Monday, April 21, 2008

Ubuntu Hardy Heron

Last week, I downloaded the beta release of Ubuntu 8.04 (Hardy Heron) to give it a try. I've been meaning to migrate our last Windows XP machine over to Linux for some time now (the other three computers I use regularly are Linux machines), but I've been reluctant to backup, repartition, and take the plunge. It seems like this is a common feeling among computer owners, but I think the Ubuntu community may have found an effective solution.

And the name of this new innovation: Wubi. Pop in the Ubuntu CD while running in Windows, and an auto-run installer opens which allows you to install Linux alongside Windows.

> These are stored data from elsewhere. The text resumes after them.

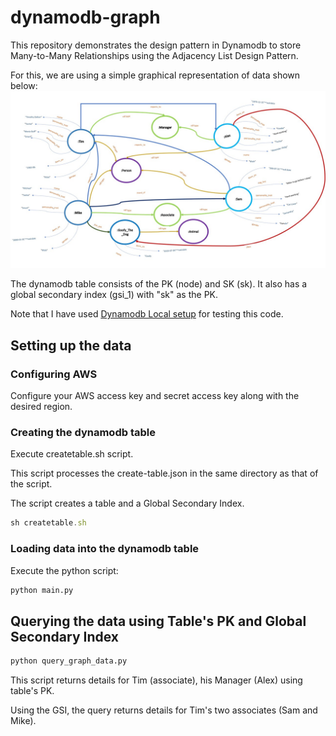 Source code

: # dynamodb-graph

This repository demonstrates the design pattern in Dynamodb to store Many-to-Many Relationships using the Adjacency List Design Pattern.

For this, we are using a simple graphical representation of data shown below: ![alt text](https://github.com/paachary/dynamodb-graph/blob/master/RDF-Graph-Representation-Person-Example.jpg "attached jpeg file link")

The dynamodb table consists of the PK (node) and SK (sk). It also has a global secondary index (gsi_1) with "sk" as the PK.

Note that I have used [Dynamodb Local setup](https://docs.aws.amazon.com/amazondynamodb/latest/developerguide/DynamoDBLocal.DownloadingAndRunning.html) for testing this code.

## Setting up the data

### Configuring AWS
Configure your AWS access key and secret access key along with the desired region.

### Creating the dynamodb table
Execute createtable.sh script.

This script processes the create-table.json in the same directory as that of the script.

The script creates a table and a Global Secondary Index.

```javascript
sh createtable.sh
```
### Loading data into the dynamodb table
Execute the python script: 
```python
python main.py
```

## Querying the data using Table's PK and Global Secondary Index
```python
python query_graph_data.py
```

This script returns details for Tim (associate), his Manager (Alex) using table's PK.

Using the GSI, the query returns details for Tim's two associates (Sam and Mike).


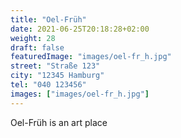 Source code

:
 ```yaml
---
title: "Oel-Früh"
date: 2021-06-25T20:18:28+02:00
weight: 28
draft: false
featuredImage: "images/oel-fr_h.jpg"
street: "Straße 123"
city: "12345 Hamburg"
tel: "040 123456"
images: ["images/oel-fr_h.jpg"]
---
```


Oel-Früh is an art place
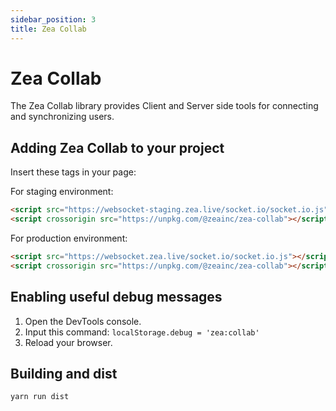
 ```yaml
---
sidebar_position: 3
title: Zea Collab
---
```


# Zea Collab

The Zea Collab library provides Client and Server side tools for connecting and synchronizing users.

## Adding Zea Collab to your project

Insert these tags in your page:

For staging environment:

```html
<script src="https://websocket-staging.zea.live/socket.io/socket.io.js"></script>
<script crossorigin src="https://unpkg.com/@zeainc/zea-collab"></script>
```

For production environment:

```html
<script src="https://websocket.zea.live/socket.io/socket.io.js"></script>
<script crossorigin src="https://unpkg.com/@zeainc/zea-collab"></script>
```

## Enabling useful debug messages

1. Open the DevTools console.
2. Input this command: `localStorage.debug = 'zea:collab'`
3. Reload your browser.


## Building and dist

```bash
yarn run dist
```

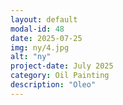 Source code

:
 ```yaml
---
layout: default
modal-id: 48
date: 2025-07-25
img: ny/4.jpg
alt: "ny"
project-date: July 2025
category: Oil Painting
description: "Oleo"
---
```

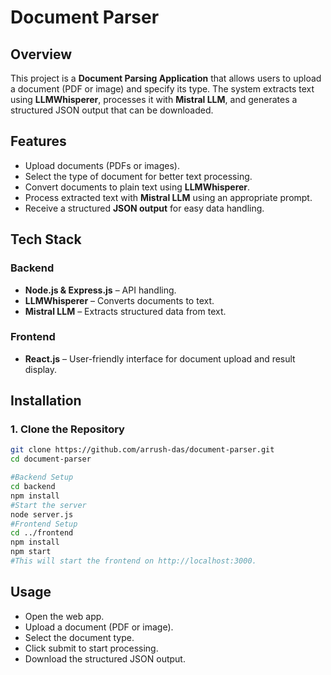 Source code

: # Document Parser  

## Overview  
This project is a **Document Parsing Application** that allows users to upload a document (PDF or image) and specify its type. The system extracts text using **LLMWhisperer**, processes it with **Mistral LLM**, and generates a structured JSON output that can be downloaded.  

## Features  
- Upload documents (PDFs or images).  
- Select the type of document for better text processing.  
- Convert documents to plain text using **LLMWhisperer**.  
- Process extracted text with **Mistral LLM** using an appropriate prompt.  
- Receive a structured **JSON output** for easy data handling.  

## Tech Stack  

### Backend  
- **Node.js & Express.js** – API handling.  
- **LLMWhisperer** – Converts documents to text.  
- **Mistral LLM** – Extracts structured data from text.  

### Frontend  
- **React.js** – User-friendly interface for document upload and result display.  

## Installation  

### 1. Clone the Repository  
```sh
git clone https://github.com/arrush-das/document-parser.git
cd document-parser

#Backend Setup  
cd backend
npm install
#Start the server
node server.js
#Frontend Setup
cd ../frontend
npm install
npm start
#This will start the frontend on http://localhost:3000.
```

## Usage
- Open the web app.
- Upload a document (PDF or image).
- Select the document type.
- Click submit to start processing.
- Download the structured JSON output. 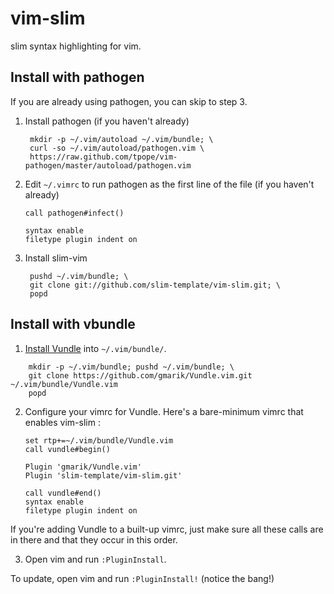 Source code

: vim-slim
===

slim syntax highlighting for vim.

Install with pathogen
---------------------

If you are already using pathogen, you can skip to step 3.

1. Install pathogen (if you haven't already)

        mkdir -p ~/.vim/autoload ~/.vim/bundle; \
        curl -so ~/.vim/autoload/pathogen.vim \
        https://raw.github.com/tpope/vim-pathogen/master/autoload/pathogen.vim

2. Edit `~/.vimrc` to run pathogen as the first line of the file (if you haven't already)

    ```vim
    call pathogen#infect()

    syntax enable
    filetype plugin indent on
    ```

3. Install slim-vim

        pushd ~/.vim/bundle; \
        git clone git://github.com/slim-template/vim-slim.git; \
        popd


Install with vbundle
--------------------

1. [Install Vundle] into `~/.vim/bundle/`.

[Install Vundle]: https://github.com/gmarik/Vundle.vim#quick-start

        mkdir -p ~/.vim/bundle; pushd ~/.vim/bundle; \
        git clone https://github.com/gmarik/Vundle.vim.git ~/.vim/bundle/Vundle.vim
        popd

2. Configure your vimrc for Vundle. Here's a bare-minimum vimrc that enables vim-slim :


    ```vim
    set rtp+=~/.vim/bundle/Vundle.vim
    call vundle#begin()

    Plugin 'gmarik/Vundle.vim'
    Plugin 'slim-template/vim-slim.git'

    call vundle#end()
    syntax enable
    filetype plugin indent on
    ```

If you're adding Vundle to a built-up vimrc, just make sure all these calls
   are in there and that they occur in this order.

3. Open vim and run `:PluginInstall`.

To update, open vim and run `:PluginInstall!` (notice the bang!)
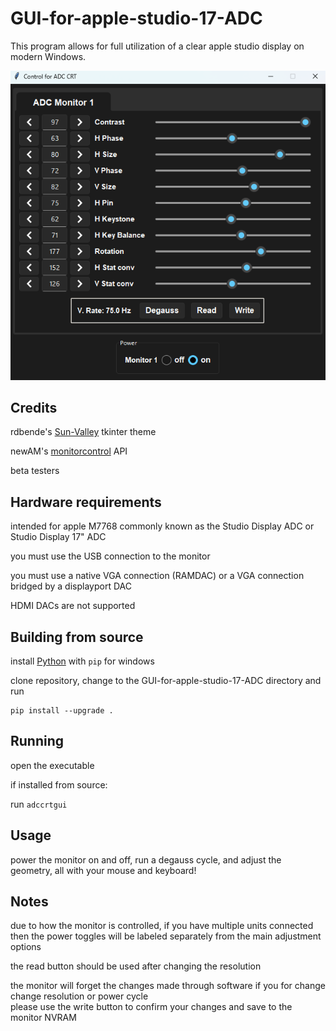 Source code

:# GUI-for-apple-studio-17-ADC
This program allows for full utilization of a clear apple studio display on modern Windows.

<div align="center">
  
![Screenshot of DDC GUI](assets/screenshot.png)

</div>

## Credits
rdbende's [Sun-Valley](https://github.com/rdbende/Sun-Valley-ttk-theme) tkinter theme

newAM's [monitorcontrol](https://github.com/newAM/monitorcontrol) API

beta testers

## Hardware requirements

intended for apple M7768 commonly known as the Studio Display ADC or Studio Display 17" ADC 

you must use the USB connection to the monitor

you must use a native VGA connection (RAMDAC) or a VGA connection bridged by a displayport DAC

HDMI DACs are not supported

## Building from source
install [Python](https://www.python.org/downloads/windows/) with `pip` for windows 

clone repository, change to the GUI-for-apple-studio-17-ADC directory and run

```
pip install --upgrade .
```

## Running
open the executable 

if installed from source:

run `adccrtgui`

## Usage
power the monitor on and off, run a degauss cycle, and adjust the geometry, all with your mouse and keyboard!

## Notes
due to how the monitor is controlled, if you have multiple units connected then the power toggles will be labeled separately from the main adjustment options

the read button should be used after changing the resolution

the monitor will forget the changes made through software if you for change change resolution or power cycle
<br/>
please use the write button to confirm your changes and save to the monitor NVRAM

When you reboot your computer, you see a menu of which operating system to boot into: Windows or Ubuntu. This means you can try out Ubuntu on your computer with zero risk to your existing files. In fact, you can access the files on your Windows installation from within Ubuntu. And if you decide Ubuntu is not your you, you can uninstall it as you would any other Windows program. Pretty slick.

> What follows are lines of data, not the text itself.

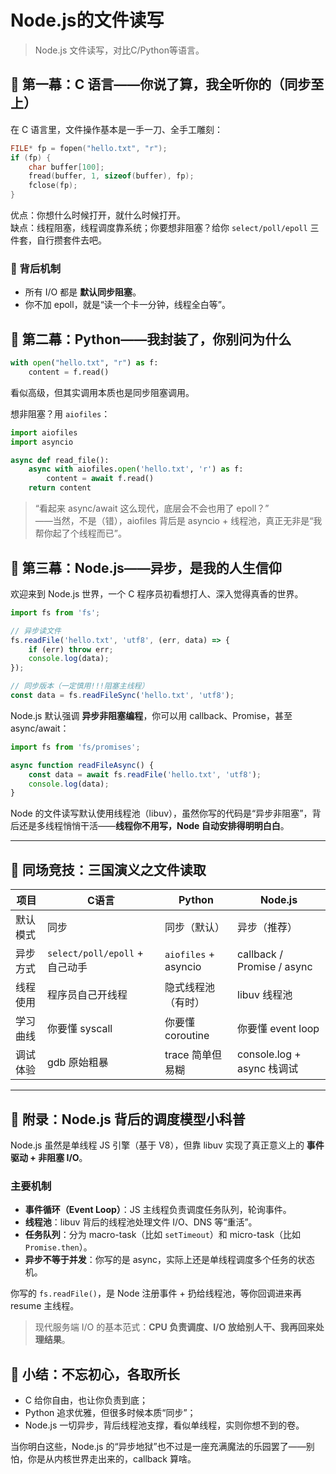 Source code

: # Node.js的文件读写

> Node.js 文件读写，对比C/Python等语言。

## 🧓 第一幕：C 语言——你说了算，我全听你的（同步至上）

在 C 语言里，文件操作基本是一手一刀、全手工雕刻：

```c
FILE* fp = fopen("hello.txt", "r");
if (fp) {
    char buffer[100];
    fread(buffer, 1, sizeof(buffer), fp);
    fclose(fp);
}
```

优点：你想什么时候打开，就什么时候打开。  
缺点：线程阻塞，线程调度靠系统；你要想非阻塞？给你 `select/poll/epoll` 三件套，自行攒套件去吧。

### 🧠 背后机制

- 所有 I/O 都是 **默认同步阻塞**。
- 你不加 epoll，就是“读一个卡一分钟，线程全白等”。

## 🐍 第二幕：Python——我封装了，你别问为什么

```python
with open("hello.txt", "r") as f:
    content = f.read()
```

看似高级，但其实调用本质也是同步阻塞调用。

想非阻塞？用 `aiofiles`：

```python
import aiofiles
import asyncio

async def read_file():
    async with aiofiles.open('hello.txt', 'r') as f:
        content = await f.read()
    return content
```

> “看起来 async/await 这么现代，底层会不会也用了 epoll？”  
> ——当然，不是（错），aiofiles 背后是 asyncio + 线程池，真正无非是“我帮你起了个线程而已”。

## 👦 第三幕：Node.js——异步，是我的人生信仰

欢迎来到 Node.js 世界，一个 C 程序员初看想打人、深入觉得真香的世界。

```js
import fs from 'fs';

// 异步读文件
fs.readFile('hello.txt', 'utf8', (err, data) => {
    if (err) throw err;
    console.log(data);
});

// 同步版本（一定慎用!!!阻塞主线程）
const data = fs.readFileSync('hello.txt', 'utf8');
```

Node.js 默认强调 **异步非阻塞编程**，你可以用 callback、Promise，甚至 async/await：

```js
import fs from 'fs/promises';

async function readFileAsync() {
    const data = await fs.readFile('hello.txt', 'utf8');
    console.log(data);
}
```

Node 的文件读写默认使用线程池（libuv），虽然你写的代码是“异步非阻塞”，背后还是多线程悄悄干活——**线程你不用写，Node 自动安排得明明白白**。

---

## 🧪 同场竞技：三国演义之文件读取

| 项目 | C语言 | Python | Node.js |
|------|-------|--------|---------|
| 默认模式 | 同步 | 同步（默认） | 异步（推荐） |
| 异步方式 | `select/poll/epoll` + 自己动手 | `aiofiles` + asyncio | callback / Promise / async |
| 线程使用 | 程序员自己开线程 | 隐式线程池（有时） | libuv 线程池 |
| 学习曲线 | 你要懂 syscall | 你要懂 coroutine | 你要懂 event loop |
| 调试体验 | gdb 原始粗暴 | trace 简单但易糊 | console.log + async 栈调试 |

---

## 🎡 附录：Node.js 背后的调度模型小科普

Node.js 虽然是单线程 JS 引擎（基于 V8），但靠 libuv 实现了真正意义上的 **事件驱动 + 非阻塞 I/O**。

### 主要机制

- **事件循环（Event Loop）**：JS 主线程负责调度任务队列，轮询事件。
- **线程池**：libuv 背后的线程池处理文件 I/O、DNS 等“重活”。
- **任务队列**：分为 macro-task（比如 `setTimeout`）和 micro-task（比如 `Promise.then`）。
- **异步不等于并发**：你写的是 async，实际上还是单线程调度多个任务的状态机。

你写的 `fs.readFile()`，是 Node 注册事件 + 扔给线程池，等你回调进来再 resume 主线程。

>现代服务端 I/O 的基本范式：**CPU 负责调度、I/O 放给别人干、我再回来处理结果**。

## 🧾 小结：不忘初心，各取所长

- C 给你自由，也让你负责到底；
- Python 追求优雅，但很多时候本质“同步”；
- Node.js 一切异步，背后线程池支撑，看似单线程，实则你想不到的卷。

当你明白这些，Node.js 的“异步地狱”也不过是一座充满魔法的乐园罢了——别怕，你是从内核世界走出来的，callback 算啥。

Managing in the installation is just the beginning of the improvements the team has made. After I installed the latest version and booted into Ubuntu, it told me that there were propriety drivers for my NVIDIA graphics card and asked if I wanted to install them. I clicked the button, the download started, and I was up and running with 3D accelerated graphical desktop effects. I think I could sit there opening and closing windows all day. I'm looking forward to the upcoming official release.

Monday, April 14, 2008

A Musical Interlude... and back to Programming

I've been listening to Daft Punk and Justice quite a bit recently. Apparently I'm on a techno kick again. I've never found any electronic music that I've enjoyed as much as Joy Electric's The White Songbook. The purity of the tones and style has made it one of my all time favorite albums.

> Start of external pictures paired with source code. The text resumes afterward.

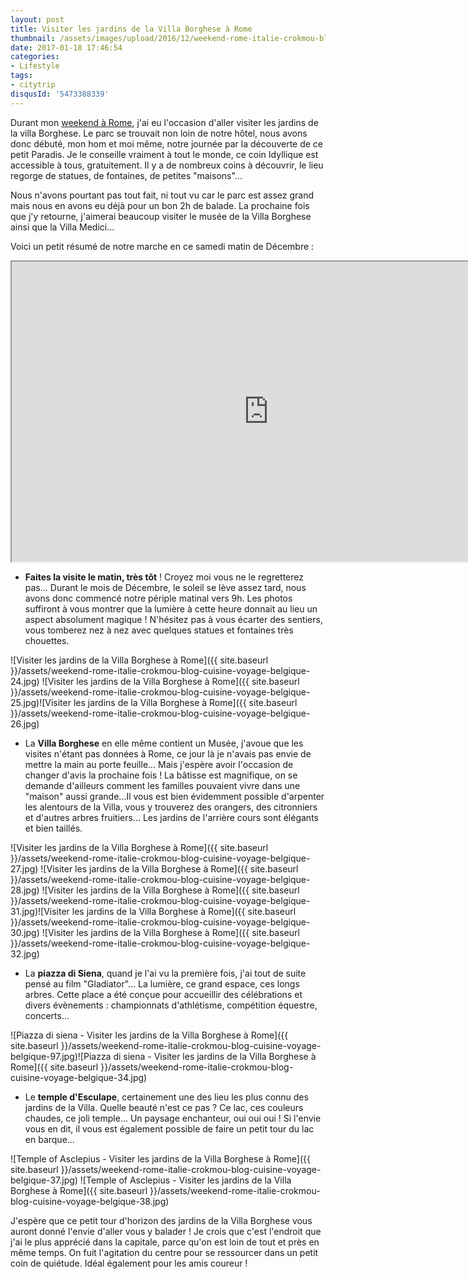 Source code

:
```yaml
---
layout: post
title: Visiter les jardins de la Villa Borghese à Rome
thumbnail: /assets/images/upload/2016/12/weekend-rome-italie-crokmou-blog-cuisine-voyage-belgique-37.jpg
date: 2017-01-18 17:46:54
categories: 
- Lifestyle
tags: 
- citytrip
disqusId: '5473388339'
---
```


Durant mon [weekend à Rome](http://www.crokmou.com/2017/01/citytrip-a-rome-italie), j'ai eu l'occasion d'aller visiter les jardins de la villa Borghese. Le parc se trouvait non loin de notre hôtel, nous avons donc débuté, mon hom et moi même, notre journée par la découverte de ce petit Paradis. Je le conseille vraiment à tout le monde, ce coin Idyllique est accessible à tous, gratuitement. Il y a de nombreux coins à découvrir, le lieu regorge de statues, de fontaines, de petites "maisons"...

Nous n'avons pourtant pas tout fait, ni tout vu car le parc est assez grand mais nous en avons eu déjà pour un bon 2h de balade. La prochaine fois que j'y retourne, j'aimerai beaucoup visiter le musée de la Villa Borghese ainsi que la Villa Medici...

Voici un petit résumé de notre marche en ce samedi matin de Décembre :

<iframe src="https://www.google.com/maps/d/embed?mid=1kOpbblbjmc_M5XzemiHmn8wPqok" width="821" height="480"></iframe>

*   **Faites la visite le matin, très tôt** ! Croyez moi vous ne le regretterez pas... Durant le mois de Décembre, le soleil se lève assez tard, nous avons donc commencé notre périple matinal vers 9h. Les photos suffiront à vous montrer que la lumière à cette heure donnait au lieu un aspect absolument magique ! N'hésitez pas à vous écarter des sentiers, vous tomberez nez à nez avec quelques statues et fontaines très chouettes.

![Visiter les jardins de la Villa Borghese à Rome]({{ site.baseurl }}/assets/weekend-rome-italie-crokmou-blog-cuisine-voyage-belgique-24.jpg) ![Visiter les jardins de la Villa Borghese à Rome]({{ site.baseurl }}/assets/weekend-rome-italie-crokmou-blog-cuisine-voyage-belgique-25.jpg)![Visiter les jardins de la Villa Borghese à Rome]({{ site.baseurl }}/assets/weekend-rome-italie-crokmou-blog-cuisine-voyage-belgique-26.jpg)

*   La **Villa Borghese** en elle même contient un Musée, j'avoue que les visites n'étant pas données à Rome, ce jour là je n'avais pas envie de mettre la main au porte feuille... Mais j'espère avoir l'occasion de changer d'avis la prochaine fois ! La bâtisse est magnifique, on se demande d'ailleurs comment les familles pouvaient vivre dans une "maison" aussi grande...Il vous est bien évidemment possible d'arpenter les alentours de la Villa, vous y trouverez des orangers, des citronniers et d'autres arbres fruitiers... Les jardins de l'arrière cours sont élégants et bien taillés.

![Visiter les jardins de la Villa Borghese à Rome]({{ site.baseurl }}/assets/weekend-rome-italie-crokmou-blog-cuisine-voyage-belgique-27.jpg) ![Visiter les jardins de la Villa Borghese à Rome]({{ site.baseurl }}/assets/weekend-rome-italie-crokmou-blog-cuisine-voyage-belgique-28.jpg) ![Visiter les jardins de la Villa Borghese à Rome]({{ site.baseurl }}/assets/weekend-rome-italie-crokmou-blog-cuisine-voyage-belgique-31.jpg)![Visiter les jardins de la Villa Borghese à Rome]({{ site.baseurl }}/assets/weekend-rome-italie-crokmou-blog-cuisine-voyage-belgique-30.jpg) ![Visiter les jardins de la Villa Borghese à Rome]({{ site.baseurl }}/assets/weekend-rome-italie-crokmou-blog-cuisine-voyage-belgique-32.jpg)

*   La **piazza di Siena**, quand je l'ai vu la première fois, j'ai tout de suite pensé au film "Gladiator"... La lumière, ce grand espace, ces longs arbres. Cette place a été conçue pour accueillir des célébrations et divers évènements : championnats d'athlétisme, compétition équestre, concerts...

![Piazza di siena - Visiter les jardins de la Villa Borghese à Rome]({{ site.baseurl }}/assets/weekend-rome-italie-crokmou-blog-cuisine-voyage-belgique-97.jpg)![Piazza di siena - Visiter les jardins de la Villa Borghese à Rome]({{ site.baseurl }}/assets/weekend-rome-italie-crokmou-blog-cuisine-voyage-belgique-34.jpg)

*   Le **temple d'Esculape**, certainement une des lieu les plus connu des jardins de la Villa. Quelle beauté n'est ce pas ? Ce lac, ces couleurs chaudes, ce joli temple... Un paysage enchanteur, oui oui oui ! Si l'envie vous en dit, il vous est également possible de faire un petit tour du lac en barque...

![Temple of Asclepius - Visiter les jardins de la Villa Borghese à Rome]({{ site.baseurl }}/assets/weekend-rome-italie-crokmou-blog-cuisine-voyage-belgique-37.jpg) ![Temple of Asclepius - Visiter les jardins de la Villa Borghese à Rome]({{ site.baseurl }}/assets/weekend-rome-italie-crokmou-blog-cuisine-voyage-belgique-38.jpg)

J'espère que ce petit tour d'horizon des jardins de la Villa Borghese vous auront donné l'envie d'aller vous y balader ! Je crois que c'est l'endroit que j'ai le plus apprécié dans la capitale, parce qu'on est loin de tout et près en même temps. On fuit l'agitation du centre pour se ressourcer dans un petit coin de quiétude. Idéal également pour les amis coureur !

This got me thinking about a project which I thought of years ago, started, then abandoned. It was a music synthesizer/sequencer which you would program, by well, programming. I mean that the music would be controlled exclusively through a programming language. This would alter the creative process in several ways. Most music sequencers are graphical and allow you to lay out musical patterns in sequence. Writing a program is extremely non-linear, with classes, functions, and variables being defined in the code long before they are used. In this hypothetical sythesizer language. a composition might look something like this:

sequence "intro":
playSample("beat", start=0:32.1, end=0:33.5, beats=[1,3,9,11,15])
playSample("moog", beats=[5,7,11])
shiftPitch(start=A4, end=C4, duration=bars(8))

sequence "solo":
playSample("guitarRiff", start=1:15.3, end=2:09.0)

tempo 150 BPM
play("intro", now)
play("solo", end("intro"))
play("solo" now()+bars(5))

In the above example, the first play statement will be executed, then the third play statement (5 bars into the 8 bar intro), then the second solo will play again, probably before the first solo finishes. There are other interesting features in the pseudo-code above, but the fact that these sequences are played out of order was what I really want to highlight.

I've done live coding at several events over the years and I tend to have fun with it. It doesn't always go exactly as planned, but that is the whole idea. Live coding turns programming into a performance piece. I imagine there is a niche group of people who could really get into the live coding music scene.